Si, fils de la Sagesse et couronné par elle,
Un Auguste régna qui fut vraiment divin ;
Si l’Empire un instant comprit, ô Marc-Aurèle !
Que tout, sauf le Devoir, était fragile et vain :

Sois bénie, ô Nature, ô Puissance infinie,
Qui, réalisant l’être en ton sein radieux,
Unis dans le plus noble et le plus pur génie
La sainteté de l’homme à la bonté des Dieux !

Salut ! toi qui, dans l’ordre et la morale austère
Du mal universel cherchant la guérison,
Tout-puissant Empereur et Maître de la terre,
Courbas ton cœur stoïque au joug de la Raison !

Marc-Aurèle, salut ! La fleur de ta pensée,
La fleur de l’Ame antique embaume encor les temps.
La gloire des héros, par ta gloire effacée,
Semble un sillage obscur sur des flots inconstants.

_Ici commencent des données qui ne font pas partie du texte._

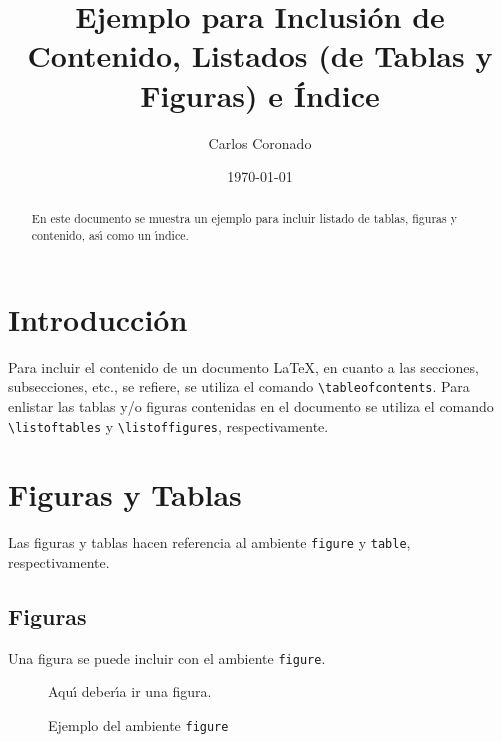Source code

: \documentclass{article}            %
\author{Carlos Coronado}
\title{Ejemplo para Inclusi\'on de Contenido, Listados (de Tablas y Figuras) 
e \'Indice}
\date{\today}
\begin{document}

\maketitle                         %

\tableofcontents         %
\listoffigures           %
\listoftables            %

\begin{abstract}                   %

  En este documento se muestra un ejemplo para incluir listado de
  tablas, figuras y contenido, as\'{\i} como un \'{\i}ndice.

\end{abstract}

\section{Introducci\'on}

  Para incluir el contenido de un documento \LaTeX, en cuanto a las
  secciones, subsecciones, etc., se refiere, se utiliza el comando
  \verb|\tableofcontents|.  Para enlistar las tablas y/o figuras
  contenidas en el documento se utiliza el comando
  \verb|\listoftables| y \verb|\listoffigures|, respectivamente.

\section{Figuras y Tablas}

  Las figuras y tablas hacen referencia al
  ambiente \texttt{figure} y \texttt{table}, respectivamente.

\subsection{Figuras}

  Una figura se puede incluir con el ambiente \texttt{figure}.

  \begin{figure}

   Aqu\'{\i} deber\'{\i}a ir una figura.

  \caption{Ejemplo del ambiente \texttt{figure}}\label{fig:ejemplo}


  \end{figure}
\end{document}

Q’importent à la brève et dédaigneuse Histoire
Les noms des guerriers morts sur l’amas des cités ?
Qu’importe le laurier ? La force et la victoire
Montrent toujours aux cieux des bras ensanglantés.

Soldat ! la rouille est prompte à dévorer un glaive ;
Conquérant ! chaque étape est un pas vers l’oubli ;
Une stèle est dressée, un arc pompeux s’élève,
Un siècle passe et l’herbe a tout enseveli.